Start at the line below containing "defined in .bruin.yml." and stop at the line containing "the start time". Repeat every line of that stretch exactly, and nothing outside it.

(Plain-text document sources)
^^^^^^^^

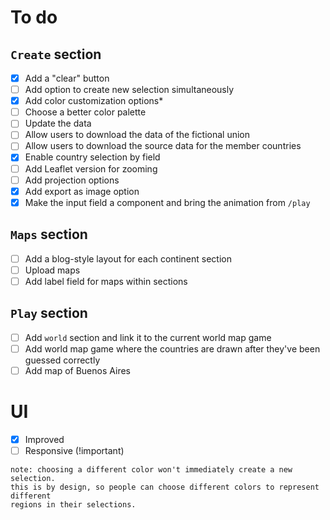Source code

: # To do

## `Create` section
- [x] Add a "clear" button
- [ ] Add option to create new selection simultaneously
- [x] Add color customization options*
- [ ] Choose a better color palette
- [ ] Update the data
- [ ] Allow users to download the data of the fictional union
- [ ] Allow users to download the source data for the member countries
- [x] Enable country selection by field
- [ ] Add Leaflet version for zooming
- [ ] Add projection options
- [x] Add export as image option
- [x] Make the input field a component and bring the animation from `/play`

## `Maps` section
- [ ] Add a blog-style layout for each continent section
- [ ] Upload maps
- [ ] Add label field for maps within sections

## `Play` section
- [ ] Add `world` section and link it to the current world map game
- [ ] Add world map game where the countries are drawn after they've been guessed correctly
- [ ] Add map of Buenos Aires

# UI
- [x] Improved
- [ ] Responsive (!important)

```
note: choosing a different color won't immediately create a new selection.
this is by design, so people can choose different colors to represent different
regions in their selections.
```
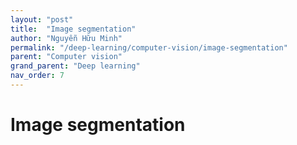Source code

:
 ```yaml
---
layout: "post"
title:  "Image segmentation"
author: "Nguyễn Hữu Minh"
permalink: "/deep-learning/computer-vision/image-segmentation"
parent: "Computer vision"
grand_parent: "Deep learning"
nav_order: 7
---
```


# Image segmentation
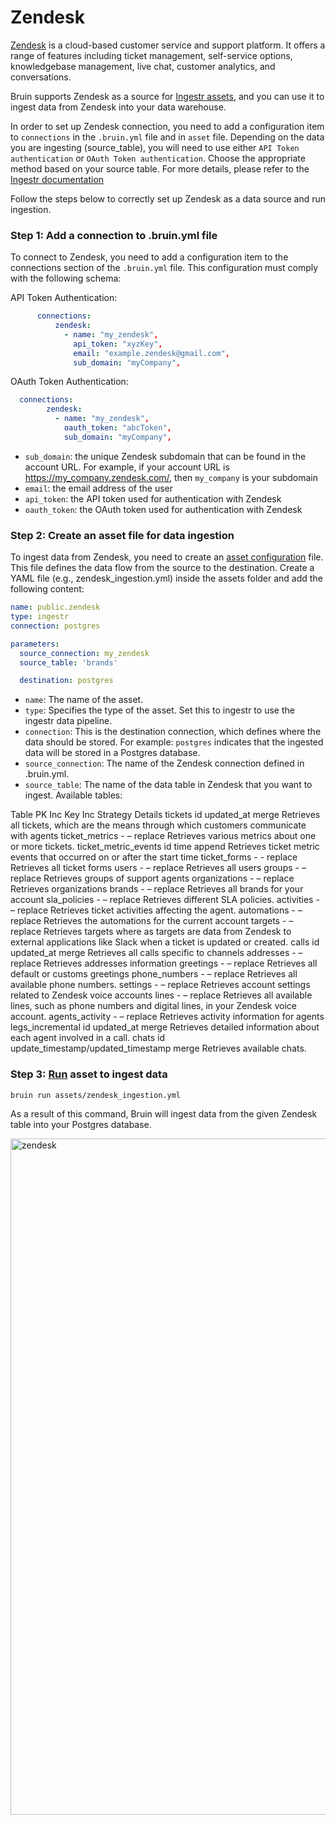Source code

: # Zendesk
[Zendesk](https://www.zendesk.com/) is a cloud-based customer service and support platform. It offers a range of features including ticket management, self-service options, knowledgebase management, live chat, customer analytics, and conversations.

Bruin supports Zendesk as a source for [Ingestr assets](/assets/ingestr), and you can use it to ingest data from Zendesk into your data warehouse.

In order to set up Zendesk connection, you need to add a configuration item to `connections` in the `.bruin.yml` file and in `asset` file. Depending on the data you are ingesting (source_table), you will need to use either `API Token authentication` or `OAuth Token authentication`. Choose the appropriate method based on your source table. For more details, please refer to the [Ingestr documentation](https://bruin-data.github.io/ingestr/supported-sources/zendesk.html)

Follow the steps below to correctly set up Zendesk as a data source and run ingestion.
### Step 1: Add a connection to .bruin.yml file

To connect to Zendesk, you need to add a configuration item to the connections section of the `.bruin.yml` file. This configuration must comply with the following schema:

API Token Authentication:
```yaml
      connections:
          zendesk:
            - name: "my_zendesk",
              api_token: "xyzKey",
              email: "example.zendesk@gmail.com",
              sub_domain: "myCompany",
```

OAuth Token Authentication:
```yaml
  connections:
        zendesk:
          - name: "my_zendesk",
            oauth_token: "abcToken",
            sub_domain: "myCompany",
```

- `sub_domain`: the unique Zendesk subdomain that can be found in the account URL. For example, if your account URL is https://my_company.zendesk.com/, then `my_company` is your subdomain
- `email`: the email address of the user
- `api_token`: the API token used for authentication with Zendesk
- `oauth_token`: the OAuth token used for authentication with Zendesk

### Step 2: Create an asset file for data ingestion
To ingest data from Zendesk, you need to create an [asset configuration](/assets/ingestr#asset-structure) file. This file defines the data flow from the source to the destination. Create a YAML file (e.g., zendesk_ingestion.yml) inside the assets folder and add the following content:

```yaml
name: public.zendesk
type: ingestr
connection: postgres

parameters:
  source_connection: my_zendesk
  source_table: 'brands'

  destination: postgres
```

- `name`: The name of the asset.
- `type`: Specifies the type of the asset. Set this to ingestr to use the ingestr data pipeline.
- `connection`: This is the destination connection, which defines where the data should be stored. For example: `postgres` indicates that the ingested data will be stored in a Postgres database.
- `source_connection`: The name of the Zendesk connection defined in .bruin.yml.
- `source_table`: The name of the data table in Zendesk that you want to ingest. Available tables:

Table    PK    Inc Key    Inc Strategy    Details
tickets    id    updated_at    merge    Retrieves all tickets, which are the means through which customers communicate with agents
ticket_metrics    -    –    replace    Retrieves various metrics about one or more tickets.
ticket_metric_events    id    time    append    Retrieves ticket metric events that occurred on or after the start time
ticket_forms    -    -    replace    Retrieves all ticket forms
users    -    –    replace    Retrieves all users
groups    -    –    replace    Retrieves groups of support agents
organizations    -    –    replace    Retrieves organizations
brands    -    –    replace    Retrieves all brands for your account
sla_policies    -    –    replace    Retrieves different SLA policies.
activities    -    –    replace    Retrieves ticket activities affecting the agent.
automations    -    –    replace    Retrieves the automations for the current account
targets    -    –    replace    Retrieves targets where as targets are data from Zendesk to external applications like Slack when a ticket is updated or created.
calls    id    updated_at    merge    Retrieves all calls specific to channels
addresses    -    –    replace    Retrieves addresses information
greetings    -    –    replace    Retrieves all default or customs greetings
phone_numbers    -    –    replace    Retrieves all available phone numbers.
settings    -    –    replace    Retrieves account settings related to Zendesk voice accounts
lines    -    –    replace    Retrieves all available lines, such as phone numbers and digital lines, in your Zendesk voice account.
agents_activity    -    –    replace    Retrieves activity information for agents
legs_incremental    id    updated_at    merge    Retrieves detailed information about each agent involved in a call.
chats    id    update_timestamp/updated_timestamp    merge    Retrieves available chats.

### Step 3: [Run](/commands/run) asset to ingest data
```     
bruin run assets/zendesk_ingestion.yml
```
As a result of this command, Bruin will ingest data from the given Zendesk table into your Postgres database.

<img width="1082" alt="zendesk" src="https://github.com/user-attachments/assets/b4cb54eb-dc05-4b6e-a113-e07316be9bff">
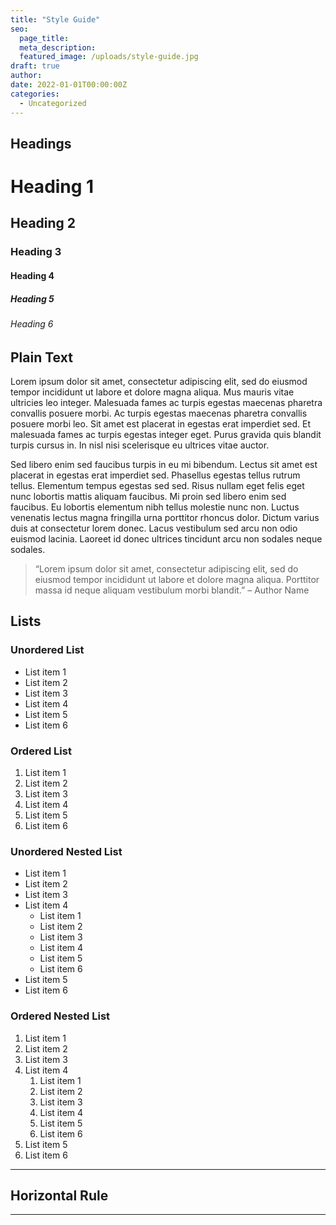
 ```yaml
---
title: "Style Guide"
seo:
  page_title:
  meta_description:
  featured_image: /uploads/style-guide.jpg
draft: true
author:
date: 2022-01-01T00:00:00Z
categories:
  - Uncategorized
---
```


## Headings

# Heading 1

## Heading 2

### Heading 3

#### Heading 4

##### Heading 5

###### Heading 6

## Plain Text

Lorem ipsum dolor sit amet, consectetur adipiscing elit, sed do eiusmod tempor incididunt ut labore et dolore magna aliqua. Mus mauris vitae ultricies leo integer. Malesuada fames ac turpis egestas maecenas pharetra convallis posuere morbi. Ac turpis egestas maecenas pharetra convallis posuere morbi leo. Sit amet est placerat in egestas erat imperdiet sed. Et malesuada fames ac turpis egestas integer eget. Purus gravida quis blandit turpis cursus in. In nisl nisi scelerisque eu ultrices vitae auctor.

Sed libero enim sed faucibus turpis in eu mi bibendum. Lectus sit amet est placerat in egestas erat imperdiet sed. Phasellus egestas tellus rutrum tellus. Elementum tempus egestas sed sed. Risus nullam eget felis eget nunc lobortis mattis aliquam faucibus. Mi proin sed libero enim sed faucibus. Eu lobortis elementum nibh tellus molestie nunc non. Luctus venenatis lectus magna fringilla urna porttitor rhoncus dolor. Dictum varius duis at consectetur lorem donec. Lacus vestibulum sed arcu non odio euismod lacinia. Laoreet id donec ultrices tincidunt arcu non sodales neque sodales.

> “Lorem ipsum dolor sit amet, consectetur adipiscing elit, sed do eiusmod tempor incididunt ut labore et dolore magna aliqua. Porttitor massa id neque aliquam vestibulum morbi blandit.” – Author Name

## Lists

### Unordered List

- List item 1
- List item 2
- List item 3
- List item 4
- List item 5
- List item 6

### Ordered List

1. List item 1
2. List item 2
3. List item 3
4. List item 4
5. List item 5
6. List item 6

### Unordered Nested List

- List item 1
- List item 2
- List item 3
- List item 4
  - List item 1
  - List item 2
  - List item 3
  - List item 4
  - List item 5
  - List item 6
- List item 5
- List item 6

### Ordered Nested List

1. List item 1
2. List item 2
3. List item 3
4. List item 4
   1. List item 1
   2. List item 2
   3. List item 3
   4. List item 4
   5. List item 5
   6. List item 6
5. List item 5
6. List item 6

---

## Horizontal Rule

---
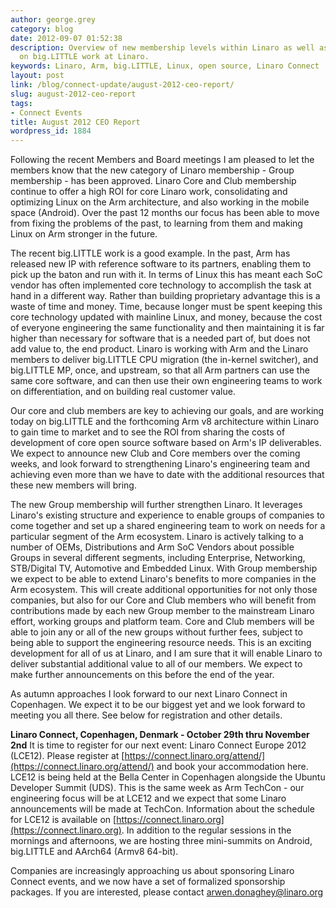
 ```yaml
---
author: george.grey
category: blog
date: 2012-09-07 01:52:38
description: Overview of new membership levels within Linaro as well as an update
  on big.LITTLE work at Linaro.
keywords: Linaro, Arm, big.LITTLE, Linux, open source, Linaro Connect
layout: post
link: /blog/connect-update/august-2012-ceo-report/
slug: august-2012-ceo-report
tags:
- Connect Events
title: August 2012 CEO Report
wordpress_id: 1884
---
```


Following the recent Members and Board meetings I am pleased to let the members know that the new category of Linaro membership - Group membership - has been approved. Linaro Core and Club membership continue to offer a high ROI for core Linaro work, consolidating and optimizing Linux on the Arm architecture, and also working in the mobile space (Android). Over the past 12 months our focus has been able to move from fixing the problems of the past, to learning from them and making Linux on Arm stronger in the future.

The recent big.LITTLE work is a good example. In the past, Arm has released new IP with reference software to its partners, enabling them to pick up the baton and run with it. In terms of Linux this has meant each SoC vendor has often implemented core technology to accomplish the task at hand in a different way. Rather than building proprietary advantage this is a waste of time and money. Time, because longer must be spent keeping this core technology updated with mainline Linux, and money, because the cost of everyone engineering the same functionality and then maintaining it is far higher than necessary for software that is a needed part of, but does not add value to, the end product. Linaro is working with Arm and the Linaro members to deliver big.LITTLE CPU migration (the in-kernel switcher), and big.LITTLE MP, once, and upstream, so that all Arm partners can use the same core software, and can then use their own engineering teams to work on differentiation, and on building real customer value.

Our core and club members are key to achieving our goals, and are working today on big.LITTLE and the forthcoming Arm v8 architecture within Linaro to gain time to market and to see the ROI from sharing the costs of development of core open source software based on Arm's IP deliverables. We expect to announce new Club and Core members over the coming weeks, and look forward to strengthening Linaro's engineering team and achieving even more than we have to date with the additional resources that these new members will bring.

The new Group membership will further strengthen Linaro. It leverages Linaro's existing structure and experience to enable groups of companies to come together and set up a shared engineering team to work on needs for a particular segment of the Arm ecosystem. Linaro is actively talking to a number of OEMs, Distributions and Arm SoC Vendors about possible Groups in several different segments, including Enterprise, Networking, STB/Digital TV, Automotive and Embedded Linux. With Group membership we expect to be able to extend Linaro's benefits to more companies in the Arm ecosystem. This will create additional opportunities for not only those companies, but also for our Core and Club members who will benefit from contributions made by each new Group member to the mainstream Linaro effort, working groups and platform team. Core and Club members will be able to join any or all of the new groups without further fees, subject to being able to support the engineering resource needs. This is an exciting development for all of us at Linaro, and I am sure that it will enable Linaro to deliver substantial additional value to all of our members. We expect to make further announcements on this before the end of the year.

As autumn approaches I look forward to our next Linaro Connect in Copenhagen. We expect it to be our biggest yet and we look forward to meeting you all there. See below for registration and other details.

**Linaro Connect, Copenhagen, Denmark - October 29th thru November 2nd**
It is time to register for our next event: Linaro Connect Europe 2012 (LCE12). Please register at [https://connect.linaro.org/attend/](https://connect.linaro.org/attend/) and book your accommodation here. LCE12 is being held at the Bella Center in Copenhagen alongside the Ubuntu Developer Summit (UDS). This is the same week as Arm TechCon - our engineering focus will be at LCE12 and we expect that some Linaro announcements will be made at TechCon.
Information about the schedule for LCE12 is available on [https://connect.linaro.org](https://connect.linaro.org). In addition to the regular sessions in the mornings and afternoons, we are hosting three mini-summits on Android, big.LITTLE and AArch64 (Armv8 64-bit).

Companies are increasingly approaching us about sponsoring Linaro Connect events, and we now have a set of formalized sponsorship packages. If you are interested, please contact [arwen.donaghey@linaro.org](mailto:arwen.donaghey@linaro.org)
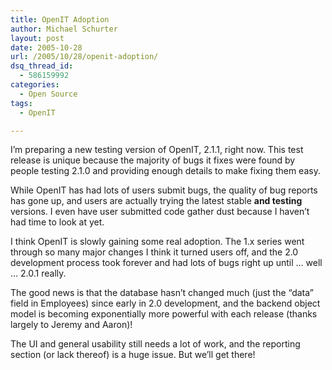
 ```yaml
---
title: OpenIT Adoption
author: Michael Schurter
layout: post
date: 2005-10-28
url: /2005/10/28/openit-adoption/
dsq_thread_id:
  - 586159992
categories:
  - Open Source
tags:
  - OpenIT

---
```

I&#8217;m preparing a new testing version of OpenIT, 2.1.1, right now. This test release is unique because the majority of bugs it fixes were found by people testing 2.1.0 and providing enough details to make fixing them easy.

While OpenIT has had lots of users submit bugs, the quality of bug reports has gone up, and users are actually trying the latest stable **and testing** versions. I even have user submitted code gather dust because I haven&#8217;t had time to look at yet.

I think OpenIT is slowly gaining some real adoption. The 1.x series went through so many major changes I think it turned users off, and the 2.0 development process took forever and had lots of bugs right up until &#8230; well &#8230; 2.0.1 really.

The good news is that the database hasn&#8217;t changed much (just the &#8220;data&#8221; field in Employees) since early in 2.0 development, and the backend object model is becoming exponentially more powerful with each release (thanks largely to Jeremy and Aaron)!

The UI and general usability still needs a lot of work, and the reporting section (or lack thereof) is a huge issue. But we&#8217;ll get there!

^^^^^^^^

## Answer box
- `source_connection`: The name of the Zendesk connection defined in .bruin.yml.
- `source_table`: The name of the data table in Zendesk that you want to ingest. Available tables:

Table    PK    Inc Key    Inc Strategy    Details
tickets    id    updated_at    merge    Retrieves all tickets, which are the means through which customers communicate with agents
ticket_metrics    -    –    replace    Retrieves various metrics about one or more tickets.
ticket_metric_events    id    time    append    Retrieves ticket metric events that occurred on or after the start time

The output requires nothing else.